Exercise description:
Below are records to write out again, exactly as they read.

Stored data
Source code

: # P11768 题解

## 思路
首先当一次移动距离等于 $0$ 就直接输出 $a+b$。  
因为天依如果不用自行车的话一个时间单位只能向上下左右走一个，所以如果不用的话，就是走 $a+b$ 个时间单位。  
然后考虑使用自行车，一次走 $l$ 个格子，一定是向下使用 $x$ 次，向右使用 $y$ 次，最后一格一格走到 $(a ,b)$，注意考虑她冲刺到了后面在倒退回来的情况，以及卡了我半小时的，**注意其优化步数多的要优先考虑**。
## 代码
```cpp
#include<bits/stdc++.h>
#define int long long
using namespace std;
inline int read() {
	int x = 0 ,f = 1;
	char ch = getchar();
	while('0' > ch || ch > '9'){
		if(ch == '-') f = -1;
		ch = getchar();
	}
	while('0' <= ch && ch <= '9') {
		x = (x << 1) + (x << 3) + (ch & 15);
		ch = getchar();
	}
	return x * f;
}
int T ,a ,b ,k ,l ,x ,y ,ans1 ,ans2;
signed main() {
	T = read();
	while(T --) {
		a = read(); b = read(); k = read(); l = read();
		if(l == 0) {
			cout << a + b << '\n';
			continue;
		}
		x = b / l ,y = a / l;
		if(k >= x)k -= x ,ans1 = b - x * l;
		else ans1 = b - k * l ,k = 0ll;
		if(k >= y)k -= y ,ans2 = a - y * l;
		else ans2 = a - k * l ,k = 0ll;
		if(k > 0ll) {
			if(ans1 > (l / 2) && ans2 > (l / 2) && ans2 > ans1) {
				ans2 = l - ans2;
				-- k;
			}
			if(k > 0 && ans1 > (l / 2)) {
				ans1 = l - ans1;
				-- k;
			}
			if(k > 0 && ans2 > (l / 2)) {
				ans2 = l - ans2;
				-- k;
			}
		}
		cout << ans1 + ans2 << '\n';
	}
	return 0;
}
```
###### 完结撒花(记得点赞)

Exercise result:
Source code

: # P11768 题解

## 思路
首先当一次移动距离等于 $0$ 就直接输出 $a+b$。  
因为天依如果不用自行车的话一个时间单位只能向上下左右走一个，所以如果不用的话，就是走 $a+b$ 个时间单位。  
然后考虑使用自行车，一次走 $l$ 个格子，一定是向下使用 $x$ 次，向右使用 $y$ 次，最后一格一格走到 $(a ,b)$，注意考虑她冲刺到了后面在倒退回来的情况，以及卡了我半小时的，**注意其优化步数多的要优先考虑**。
## 代码
```cpp
#include<bits/stdc++.h>
#define int long long
using namespace std;
inline int read() {
	int x = 0 ,f = 1;
	char ch = getchar();
	while('0' > ch || ch > '9'){
		if(ch == '-') f = -1;
		ch = getchar();
	}
	while('0' <= ch && ch <= '9') {
		x = (x << 1) + (x << 3) + (ch & 15);
		ch = getchar();
	}
	return x * f;
}
int T ,a ,b ,k ,l ,x ,y ,ans1 ,ans2;
signed main() {
	T = read();
	while(T --) {
		a = read(); b = read(); k = read(); l = read();
		if(l == 0) {
			cout << a + b << '\n';
			continue;
		}
		x = b / l ,y = a / l;
		if(k >= x)k -= x ,ans1 = b - x * l;
		else ans1 = b - k * l ,k = 0ll;
		if(k >= y)k -= y ,ans2 = a - y * l;
		else ans2 = a - k * l ,k = 0ll;
		if(k > 0ll) {
			if(ans1 > (l / 2) && ans2 > (l / 2) && ans2 > ans1) {
				ans2 = l - ans2;
				-- k;
			}
			if(k > 0 && ans1 > (l / 2)) {
				ans1 = l - ans1;
				-- k;
			}
			if(k > 0 && ans2 > (l / 2)) {
				ans2 = l - ans2;
				-- k;
			}
		}
		cout << ans1 + ans2 << '\n';
	}
	return 0;
}
```
###### 完结撒花(记得点赞)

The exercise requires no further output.